Charles Bracelen Flood. Grant's Final Victory: Ulysses S. Grant's Heroic Last Year. Cambridge: Da Capo Press, 2011. 320 pp. $27.50 (cloth), ISBN 978-0-306-82028-1.
Reviewed by Timothy J. Orr (Old Dominion University)
Published on H-CivWar (April, 2013)
Commissioned by Martin P. Johnson
In Grant’s Final Victory, Charles Bracelen Flood examines the last fourteen months of life of America’s eighteenth president. It is a narrative history describing Ulysses S. Grant’s loss of fortune, his diagnosis with terminal throat cancer, and his effort to put his memories of the Civil War into words before the cold embrace of death set in. Flood’s book has no discernible argument, but his narrative paints a heroic picture of Grant, depicting him as a man of determination, firmly resolved to fix every problem affecting his family and reputation until death called him elsewhere.
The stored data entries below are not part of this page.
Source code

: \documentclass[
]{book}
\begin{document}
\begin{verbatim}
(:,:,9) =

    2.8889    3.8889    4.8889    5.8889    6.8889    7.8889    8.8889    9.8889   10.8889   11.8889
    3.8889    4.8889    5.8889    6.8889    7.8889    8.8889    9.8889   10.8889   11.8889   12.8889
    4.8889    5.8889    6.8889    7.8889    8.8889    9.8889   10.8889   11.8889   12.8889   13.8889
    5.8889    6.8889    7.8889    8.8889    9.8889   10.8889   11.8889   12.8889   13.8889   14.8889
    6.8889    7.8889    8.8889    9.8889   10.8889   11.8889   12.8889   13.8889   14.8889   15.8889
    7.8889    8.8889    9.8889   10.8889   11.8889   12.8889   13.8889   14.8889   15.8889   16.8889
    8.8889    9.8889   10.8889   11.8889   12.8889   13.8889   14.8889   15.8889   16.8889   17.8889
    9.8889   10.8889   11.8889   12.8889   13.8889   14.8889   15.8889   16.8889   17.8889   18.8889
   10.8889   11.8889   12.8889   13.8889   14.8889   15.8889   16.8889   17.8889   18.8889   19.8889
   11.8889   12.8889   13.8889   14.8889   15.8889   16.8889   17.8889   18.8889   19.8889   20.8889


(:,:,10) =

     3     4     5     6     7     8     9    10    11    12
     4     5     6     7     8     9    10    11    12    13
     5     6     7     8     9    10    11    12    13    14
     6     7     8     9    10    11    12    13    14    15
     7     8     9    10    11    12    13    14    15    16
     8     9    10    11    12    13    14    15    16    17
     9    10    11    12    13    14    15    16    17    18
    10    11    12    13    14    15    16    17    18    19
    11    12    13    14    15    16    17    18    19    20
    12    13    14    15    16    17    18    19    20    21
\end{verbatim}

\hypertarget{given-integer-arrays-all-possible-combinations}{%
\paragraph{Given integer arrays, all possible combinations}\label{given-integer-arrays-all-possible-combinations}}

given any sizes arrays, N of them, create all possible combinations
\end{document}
Flood’s book begins in May 1884, with the collapse of Grant’s Wall Street firm. That month, newspapers broke the news that Grant’s business partner, Ferdinand Ward, in collusion with the president of New York City’s Marine Bank, James D. Fish, had swindled investors out of more than sixteen million dollars. The resulting financial disaster propelled Grant’s family into ruin. Then, on June 2, less than one month after this ill news, Grant experienced terrible throat pain. By October, physicians determined that he suffered from terminal throat cancer, the result of decades of cigar smoking. But, just as fate gusted in a dark cloud, the hand of providence offered Grant one final opportunity for greatness. In June 1884, he participated in several commemorative exercises. Cheering crowds thronged to see him, all anxious to hear an anecdote or two from the famous Union general. In July, convinced that his war stories were worth telling, Grant agreed to write several short narratives for Century Magazine. He discovered that he possessed an inimitable talent, bringing the Civil War’s drama to life in epic fashion. By September, reinforced with the support of Mark Twain as publisher and Adam Badeau (a former member of his staff) as editorial assistant, Grant embarked on the task of crafting his memoir. From September 1884 to July 20, 1885, the last day he ever wrote, Grant completed a 1,215-page tome, averaging 750 words per day. Three days after completing his masterpiece, Grant died. The effort proved worth it; the postmortem publication of Personal Memoirs of U. S. Grant (1885) lifted his family out of its dire financial straits and it elevated Grant’s reputation--which had suffered because of his scandal-ridden presidency and his unknowing aid to the criminal Ward--back to the level of national hero.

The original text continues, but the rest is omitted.